Drawstring near-miss renews calls for ban in Canada
A mother in New Brunswick, Canada, thought she was witnessing her child's death when a drawstring at the bottom of the 7 year old girl's jacket got caught in a school bus railing. Unaware, the driver drove off, dragging the girl outside the bus for two stops before her frantic mother, following behind in her car, caught up with them. Amazingly, the girl suffered only minor injuries. The November incident spurred Health Canada, the federal ministry, to reissue an advisory to parents to remove drawstrings and to look for clothing which uses elastic or Velcro-type fastenings instead.

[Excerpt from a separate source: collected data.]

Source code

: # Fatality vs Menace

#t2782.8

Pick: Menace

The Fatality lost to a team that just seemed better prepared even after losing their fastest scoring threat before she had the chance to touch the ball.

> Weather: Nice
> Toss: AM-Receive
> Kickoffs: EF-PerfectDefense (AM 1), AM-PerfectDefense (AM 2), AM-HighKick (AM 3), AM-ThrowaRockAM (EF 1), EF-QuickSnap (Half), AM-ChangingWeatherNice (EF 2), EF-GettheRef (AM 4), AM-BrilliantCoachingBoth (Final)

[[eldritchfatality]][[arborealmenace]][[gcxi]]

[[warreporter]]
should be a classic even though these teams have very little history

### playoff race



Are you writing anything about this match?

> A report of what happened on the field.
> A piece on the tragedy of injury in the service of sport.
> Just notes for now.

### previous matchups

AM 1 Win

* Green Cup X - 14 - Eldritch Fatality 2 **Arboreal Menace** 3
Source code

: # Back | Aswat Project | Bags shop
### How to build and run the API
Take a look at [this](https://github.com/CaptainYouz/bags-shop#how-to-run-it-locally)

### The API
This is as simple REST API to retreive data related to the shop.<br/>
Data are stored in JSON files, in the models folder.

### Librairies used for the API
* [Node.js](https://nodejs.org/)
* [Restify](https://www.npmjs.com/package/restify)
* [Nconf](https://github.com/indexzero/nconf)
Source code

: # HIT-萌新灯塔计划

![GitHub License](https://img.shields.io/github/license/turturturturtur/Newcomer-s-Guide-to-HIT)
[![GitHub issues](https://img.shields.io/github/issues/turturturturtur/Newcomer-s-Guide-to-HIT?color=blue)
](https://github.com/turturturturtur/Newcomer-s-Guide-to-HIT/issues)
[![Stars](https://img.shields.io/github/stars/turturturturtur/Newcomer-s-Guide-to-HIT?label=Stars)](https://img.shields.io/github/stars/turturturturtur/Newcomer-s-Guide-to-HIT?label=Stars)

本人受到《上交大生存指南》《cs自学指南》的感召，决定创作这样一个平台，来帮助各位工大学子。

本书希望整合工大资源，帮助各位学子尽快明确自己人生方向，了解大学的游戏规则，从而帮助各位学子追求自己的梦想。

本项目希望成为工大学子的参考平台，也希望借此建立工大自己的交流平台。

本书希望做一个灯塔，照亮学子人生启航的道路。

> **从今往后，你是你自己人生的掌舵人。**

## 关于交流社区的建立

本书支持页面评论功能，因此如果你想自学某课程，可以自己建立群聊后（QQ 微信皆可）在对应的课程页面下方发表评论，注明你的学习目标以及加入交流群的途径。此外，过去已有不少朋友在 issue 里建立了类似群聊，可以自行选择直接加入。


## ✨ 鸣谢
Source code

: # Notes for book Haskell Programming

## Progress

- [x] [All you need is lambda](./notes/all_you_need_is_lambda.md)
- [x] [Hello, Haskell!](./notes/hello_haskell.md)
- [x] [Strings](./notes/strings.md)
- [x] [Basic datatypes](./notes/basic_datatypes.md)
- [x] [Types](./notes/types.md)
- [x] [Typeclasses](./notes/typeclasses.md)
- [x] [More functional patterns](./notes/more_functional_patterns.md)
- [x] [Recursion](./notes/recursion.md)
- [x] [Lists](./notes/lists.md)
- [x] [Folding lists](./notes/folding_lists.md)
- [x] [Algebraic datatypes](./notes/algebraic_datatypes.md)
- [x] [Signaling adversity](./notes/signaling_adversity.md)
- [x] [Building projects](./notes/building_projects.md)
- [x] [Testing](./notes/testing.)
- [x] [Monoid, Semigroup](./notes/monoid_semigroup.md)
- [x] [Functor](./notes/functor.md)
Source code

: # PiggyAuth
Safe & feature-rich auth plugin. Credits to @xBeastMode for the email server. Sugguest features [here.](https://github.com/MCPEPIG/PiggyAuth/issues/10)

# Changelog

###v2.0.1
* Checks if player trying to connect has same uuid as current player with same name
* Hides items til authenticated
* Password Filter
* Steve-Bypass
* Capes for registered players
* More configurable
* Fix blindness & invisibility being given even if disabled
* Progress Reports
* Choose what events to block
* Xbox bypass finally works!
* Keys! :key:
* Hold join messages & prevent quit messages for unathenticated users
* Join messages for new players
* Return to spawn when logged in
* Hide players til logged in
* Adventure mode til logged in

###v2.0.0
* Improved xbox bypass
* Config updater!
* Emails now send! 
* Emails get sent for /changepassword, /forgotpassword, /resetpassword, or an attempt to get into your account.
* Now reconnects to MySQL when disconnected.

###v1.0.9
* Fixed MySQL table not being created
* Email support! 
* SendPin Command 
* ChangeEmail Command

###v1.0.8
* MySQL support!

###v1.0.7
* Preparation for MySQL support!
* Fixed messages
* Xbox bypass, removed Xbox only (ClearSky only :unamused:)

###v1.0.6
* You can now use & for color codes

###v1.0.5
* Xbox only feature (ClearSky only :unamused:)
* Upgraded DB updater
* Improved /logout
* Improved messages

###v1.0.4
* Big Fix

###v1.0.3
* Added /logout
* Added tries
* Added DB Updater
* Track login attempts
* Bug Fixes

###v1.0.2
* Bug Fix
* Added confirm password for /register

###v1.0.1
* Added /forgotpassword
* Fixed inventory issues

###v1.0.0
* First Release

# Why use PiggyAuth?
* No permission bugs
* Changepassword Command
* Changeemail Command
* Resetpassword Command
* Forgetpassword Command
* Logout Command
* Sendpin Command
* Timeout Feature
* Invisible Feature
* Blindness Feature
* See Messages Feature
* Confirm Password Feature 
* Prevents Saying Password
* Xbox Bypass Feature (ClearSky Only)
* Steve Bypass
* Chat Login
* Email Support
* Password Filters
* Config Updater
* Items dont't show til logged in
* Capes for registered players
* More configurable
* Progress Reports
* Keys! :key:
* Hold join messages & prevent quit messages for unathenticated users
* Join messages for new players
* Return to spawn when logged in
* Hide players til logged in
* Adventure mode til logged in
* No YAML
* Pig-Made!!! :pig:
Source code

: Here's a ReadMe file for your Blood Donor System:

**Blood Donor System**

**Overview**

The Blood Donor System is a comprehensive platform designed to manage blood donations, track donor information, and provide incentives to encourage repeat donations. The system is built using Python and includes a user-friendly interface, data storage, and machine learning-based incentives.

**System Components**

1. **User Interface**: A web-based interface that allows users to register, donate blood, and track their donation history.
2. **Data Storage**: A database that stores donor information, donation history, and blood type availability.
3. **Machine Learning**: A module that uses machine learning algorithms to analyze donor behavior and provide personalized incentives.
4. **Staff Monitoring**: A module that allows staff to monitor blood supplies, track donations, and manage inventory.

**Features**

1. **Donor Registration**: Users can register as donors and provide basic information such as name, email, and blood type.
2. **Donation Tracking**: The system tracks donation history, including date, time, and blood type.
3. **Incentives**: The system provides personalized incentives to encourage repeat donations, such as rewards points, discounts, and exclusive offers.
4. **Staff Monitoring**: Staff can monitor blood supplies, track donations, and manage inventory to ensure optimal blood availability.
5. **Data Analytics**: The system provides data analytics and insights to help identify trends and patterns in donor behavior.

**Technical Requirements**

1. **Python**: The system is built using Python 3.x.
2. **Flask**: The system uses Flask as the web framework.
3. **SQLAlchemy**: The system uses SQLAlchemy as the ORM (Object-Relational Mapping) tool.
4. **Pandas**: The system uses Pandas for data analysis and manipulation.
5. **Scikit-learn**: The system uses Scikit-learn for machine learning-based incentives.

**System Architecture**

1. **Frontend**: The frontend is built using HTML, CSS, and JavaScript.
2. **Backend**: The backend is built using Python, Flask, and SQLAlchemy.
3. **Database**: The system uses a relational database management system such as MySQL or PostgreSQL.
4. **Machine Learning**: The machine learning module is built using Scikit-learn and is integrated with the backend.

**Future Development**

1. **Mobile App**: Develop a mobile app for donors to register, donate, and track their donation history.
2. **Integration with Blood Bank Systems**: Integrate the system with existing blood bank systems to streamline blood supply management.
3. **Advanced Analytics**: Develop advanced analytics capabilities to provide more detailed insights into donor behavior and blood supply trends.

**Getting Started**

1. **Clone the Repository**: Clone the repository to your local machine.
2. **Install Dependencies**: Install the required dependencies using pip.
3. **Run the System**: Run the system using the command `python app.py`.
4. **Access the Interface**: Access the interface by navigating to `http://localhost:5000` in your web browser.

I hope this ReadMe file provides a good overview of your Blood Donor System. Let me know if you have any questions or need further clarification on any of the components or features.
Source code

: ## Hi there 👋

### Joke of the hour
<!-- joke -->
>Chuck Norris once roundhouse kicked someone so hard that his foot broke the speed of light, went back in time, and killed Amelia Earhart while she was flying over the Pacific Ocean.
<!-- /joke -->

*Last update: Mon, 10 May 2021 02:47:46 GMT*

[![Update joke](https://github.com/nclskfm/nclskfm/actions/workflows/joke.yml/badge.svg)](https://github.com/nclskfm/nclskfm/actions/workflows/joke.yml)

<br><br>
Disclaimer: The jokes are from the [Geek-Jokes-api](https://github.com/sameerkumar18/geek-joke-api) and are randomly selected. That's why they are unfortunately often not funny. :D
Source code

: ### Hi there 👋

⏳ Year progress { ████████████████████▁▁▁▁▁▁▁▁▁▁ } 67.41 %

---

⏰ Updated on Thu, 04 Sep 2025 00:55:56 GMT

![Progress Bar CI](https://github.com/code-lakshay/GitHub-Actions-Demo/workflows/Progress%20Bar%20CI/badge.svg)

But advocates (our editor foremost among them) renewed their calls for an ban on drawstrings in children's outerwear, instead of the voluntary industry guidelines now in place. The government pledged to monitor the marketplace closely and re-examine the possibility of a ban in the near future.
. . . while in the US
A Florida company has recalled about 6600 girls' sweatshirts because they have hood drawstrings. Children can get entangled and strangle in the drawstrings that catch on objects, including playground equipment, fences and tree branches, notes the Consumer Product Safety Commission (CPSC) in its press release announcing the recall. Since 1985, the CPSC knows of 16 deaths from neck/hood drawstrings. To help prevent children from strangling …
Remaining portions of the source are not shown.